Exercise instructions ::
Look for "time" in the listing below. Gather each line that contains it.

Extracted information below:

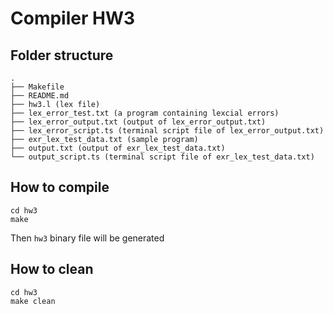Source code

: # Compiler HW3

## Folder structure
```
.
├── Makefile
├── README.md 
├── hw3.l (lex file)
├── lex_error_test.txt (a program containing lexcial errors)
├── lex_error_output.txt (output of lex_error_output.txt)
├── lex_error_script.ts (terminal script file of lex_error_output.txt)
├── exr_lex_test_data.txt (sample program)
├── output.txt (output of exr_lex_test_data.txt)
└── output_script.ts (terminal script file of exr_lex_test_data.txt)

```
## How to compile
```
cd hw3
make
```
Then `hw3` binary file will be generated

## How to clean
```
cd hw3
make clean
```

End of Extracted information.
Extracted information below:

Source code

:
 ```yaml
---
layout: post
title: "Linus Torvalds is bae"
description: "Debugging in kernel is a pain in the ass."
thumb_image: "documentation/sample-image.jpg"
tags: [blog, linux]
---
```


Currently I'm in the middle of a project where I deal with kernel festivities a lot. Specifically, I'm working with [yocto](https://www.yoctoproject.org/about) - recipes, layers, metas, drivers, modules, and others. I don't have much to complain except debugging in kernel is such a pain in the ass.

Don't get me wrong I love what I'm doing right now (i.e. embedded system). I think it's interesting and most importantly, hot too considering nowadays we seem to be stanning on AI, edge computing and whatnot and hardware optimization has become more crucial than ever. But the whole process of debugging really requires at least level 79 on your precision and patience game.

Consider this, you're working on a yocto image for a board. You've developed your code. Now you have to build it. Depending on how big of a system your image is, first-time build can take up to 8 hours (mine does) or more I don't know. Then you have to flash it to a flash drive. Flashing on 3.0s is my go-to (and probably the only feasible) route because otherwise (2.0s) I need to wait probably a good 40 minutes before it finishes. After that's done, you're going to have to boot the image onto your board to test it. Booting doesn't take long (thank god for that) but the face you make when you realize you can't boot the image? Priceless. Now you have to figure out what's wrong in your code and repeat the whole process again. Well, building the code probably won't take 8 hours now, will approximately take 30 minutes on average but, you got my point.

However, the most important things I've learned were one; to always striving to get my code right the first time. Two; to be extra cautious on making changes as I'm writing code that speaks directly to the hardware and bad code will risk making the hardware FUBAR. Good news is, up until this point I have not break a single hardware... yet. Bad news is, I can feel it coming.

End of Extracted information.

Finished task ::
Consider this, you're working on a yocto image for a board. You've developed your code. Now you have to build it. Depending on how big of a system your image is, first-time build can take up to 8 hours (mine does) or more I don't know. Then you have to flash it to a flash drive. Flashing on 3.0s is my go-to (and probably the only feasible) route because otherwise (2.0s) I need to wait probably a good 40 minutes before it finishes. After that's done, you're going to have to boot the image onto your board to test it. Booting doesn't take long (thank god for that) but the face you make when you realize you can't boot the image? Priceless. Now you have to figure out what's wrong in your code and repeat the whole process again. Well, building the code probably won't take 8 hours now, will approximately take 30 minutes on average but, you got my point.
However, the most important things I've learned were one; to always striving to get my code right the first time. Two; to be extra cautious on making changes as I'm writing code that speaks directly to the hardware and bad code will risk making the hardware FUBAR. Good news is, up until this point I have not break a single hardware... yet. Bad news is, I can feel it coming.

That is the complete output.